Your task →
Every line with "proposition" in it must be copied from the data.

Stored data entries
◇ ◇ ◇ ◇ ◇ ◇ ◇

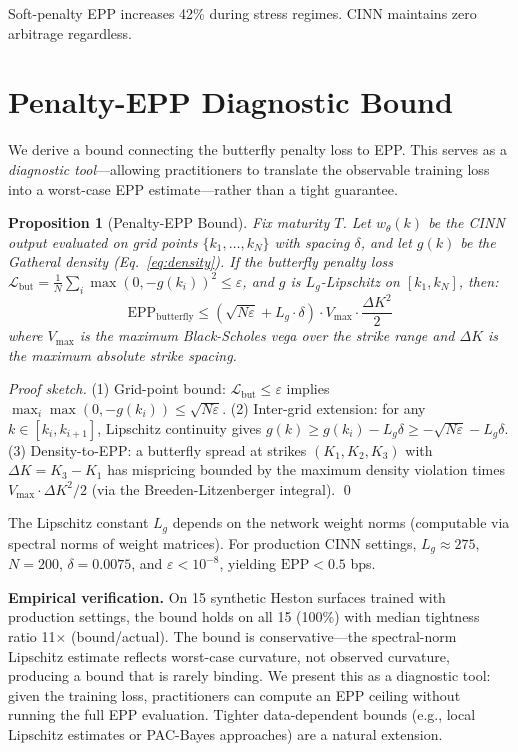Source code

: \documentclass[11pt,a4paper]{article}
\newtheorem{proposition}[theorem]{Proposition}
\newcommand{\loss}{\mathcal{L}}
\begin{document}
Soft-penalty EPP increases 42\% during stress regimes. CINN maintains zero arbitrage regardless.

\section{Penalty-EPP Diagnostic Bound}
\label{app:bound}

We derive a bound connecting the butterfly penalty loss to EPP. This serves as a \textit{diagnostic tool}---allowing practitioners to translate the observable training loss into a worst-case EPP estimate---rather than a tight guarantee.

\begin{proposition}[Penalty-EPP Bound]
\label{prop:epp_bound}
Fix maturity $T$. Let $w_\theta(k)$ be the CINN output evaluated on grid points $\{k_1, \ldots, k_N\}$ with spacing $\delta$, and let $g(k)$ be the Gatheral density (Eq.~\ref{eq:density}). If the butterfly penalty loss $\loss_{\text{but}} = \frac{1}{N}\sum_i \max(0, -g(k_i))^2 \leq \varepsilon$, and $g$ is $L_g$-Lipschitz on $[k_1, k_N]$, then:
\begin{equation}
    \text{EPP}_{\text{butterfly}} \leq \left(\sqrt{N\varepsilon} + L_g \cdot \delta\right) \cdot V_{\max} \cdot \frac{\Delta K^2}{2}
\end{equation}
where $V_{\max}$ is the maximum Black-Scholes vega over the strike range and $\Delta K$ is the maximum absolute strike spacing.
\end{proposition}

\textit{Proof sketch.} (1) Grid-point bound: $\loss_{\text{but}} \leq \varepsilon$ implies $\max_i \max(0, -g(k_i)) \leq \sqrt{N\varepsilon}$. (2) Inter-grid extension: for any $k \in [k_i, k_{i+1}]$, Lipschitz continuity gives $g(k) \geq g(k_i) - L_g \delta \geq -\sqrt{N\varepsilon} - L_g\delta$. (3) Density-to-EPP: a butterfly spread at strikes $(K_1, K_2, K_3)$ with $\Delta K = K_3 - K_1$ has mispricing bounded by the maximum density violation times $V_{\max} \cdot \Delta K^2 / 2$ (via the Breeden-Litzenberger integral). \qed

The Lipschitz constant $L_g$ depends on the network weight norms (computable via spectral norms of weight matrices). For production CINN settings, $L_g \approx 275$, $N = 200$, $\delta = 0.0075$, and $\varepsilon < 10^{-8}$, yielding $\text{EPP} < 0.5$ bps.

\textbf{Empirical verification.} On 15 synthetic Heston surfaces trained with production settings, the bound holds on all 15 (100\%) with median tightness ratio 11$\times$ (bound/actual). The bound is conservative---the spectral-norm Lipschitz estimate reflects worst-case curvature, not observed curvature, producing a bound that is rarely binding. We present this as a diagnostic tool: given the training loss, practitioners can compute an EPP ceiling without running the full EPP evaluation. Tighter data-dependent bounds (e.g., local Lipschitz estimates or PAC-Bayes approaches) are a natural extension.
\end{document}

◇ ◇ ◇ ◇ ◇ ◇ ◇

Response to the exercise →
\newtheorem{proposition}[theorem]{Proposition}
\begin{proposition}[Penalty-EPP Bound]
\end{proposition}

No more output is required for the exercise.